Não é, também, que não encontremos, a começar neste século, a frieza cortante de Caderno de Memória Coloniais, a destreza emotiva de Autismo (tirando as partes em que Lobo Antunes faz sombra), a erudição de Paulo Varela Gomes, a capacidade de reinventar o diário de Ivone Mendes da Silva, a imaginação de Pedro Rosa Mendes em Peregrinação de Enmanuel Jhesus, a invenção de uma ruralidade paralela em Breviário das Más Inclinações, a claridade geométrica (e multilingue) de João Reis, a vocação misteriosa de Teresa Veiga, ou (num exercício de apropriação colonial, visto tratar-se de um autor angolano) o deslumbramento ensaístico-narrativo de Vou lá visitar pastores.  Servirão de ansiolítico, talvez, a conta óbvia do tempo e a evidência de ainda estarmos no primeiro quartel do século. Talvez seja cedo para desesperamos. Mas não vos assusta, olhar para o quadrante escuro ali em frente e não ver nada que nos faça adivinhar um brilho constante? Quem, dos que hoje habitam o céu, terá a perfeição reiterada de Cardoso Pires, o génio absoluto de Maria Velho Da Costa, habitando e reabitando vozes, a loucura triste de Nuno Bragança, a dispersão precisa de Faria (que, tendo ficado, nos abandonou)? Faltam mais de setenta e cinco anos para acabar o século, é verdade. Mas também é verdade que quem escreve estas linhas não viverá (a confirmar-se a normalidade biológica) metade desse tempo e talvez por isso se inquiete em não ver nada tremular ao fim deste deserto. Não devíamos avistar já um movimento? Alguém?

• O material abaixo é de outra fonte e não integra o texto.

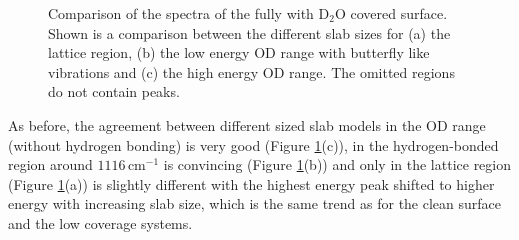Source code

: \documentclass[11pt,DIV=13,BCOR=5mm,a4paper,headinclude]{scrbook}
\begin{document}
 \begin{figure} [!h]
 \centering
              \quad
              \quad
 \caption{Comparison of the spectra of the fully with D$_2$O covered surface.
Shown is a comparison between the different slab sizes for (a) the lattice region, (b) the low energy OD range with butterfly like vibrations and (c) the high energy OD range.
The omitted regions do not contain peaks.} 
        \label{abb:fullyhydrox_spec}
\end{figure}
As before, the agreement between different sized slab models in the OD range (without hydrogen bonding) is very good (Figure \ref{abb:fullyhydrox_spec}(c)), in the hydrogen-bonded region around $1116\,$cm$^{-1}$ is convincing (Figure \ref{abb:fullyhydrox_spec}(b)) and only in the lattice region (Figure \ref{abb:fullyhydrox_spec}(a)) is slightly different with the highest energy peak shifted to higher energy with increasing slab size, which is the same trend as for the clean surface and the low coverage systems.
\end{document}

Talvez. Evitámos, e por isso mesmo, mencioná-lo, mas julgo que terão dado já pela sua falta: Gonçalo M. Tavares. Não? A evocação terrífica, ao mesmo tempo cerebral e penetrante, de uma Europa central reinventada, nos volumes de O Reino, escritos nesse trauteio quase científico, liberto de barroquismos e voltas, todo apostado nos conceitos e carregado, valha-nos deus que isso é tão pouco português, de ideias? De pensamento. A velocidade dos livros da série O Bairro, remetendo personagens e autores ao centro de uma arquitectura inventada de propósito para eles – não conta? A ressurreição da narrativa em verso, de Viagem á India: concordam? Pensar que isto nos foi apresentado em bloco, como coisa acaba e firme, erguida, parecia, de uma vez, como muralha fixa para nossa protecção – diríamos que vale alguma coisa. Mas um autor chega? Podemos prever-lhe um cume de forma, daqui a quinze anos, por exemplo, que o leve à altura, dentro dos seus trâmites, de Cardoso Pires ou Velho da Costa? Tinham estes autores 43 e 39 anos, respectivamente, quando publicaram O Delfim e Casas Pardas. Gonçalo M. Tavares tem 53. Mesmo pensando que quem venha a fazer quarenta anos em 2070 ainda nem nasceu, é de subir aos nervos, ou não, a ideia dessa distância, o vale por percorrer? Porque as sementes só crescem nos sítios certos, é necessário um passado. E esse passado é agora. Contém este tempo a terra necessária para a revolução? Mudando terceira vez de metáfora: talvez este seja o momento de acalmia que precede a tempestade. Mas a verdade é que não vemos no ar electricidade que baste, nenhum eriçar de pêlos, nenhum calafrio premonitório – é essa a ansiedade.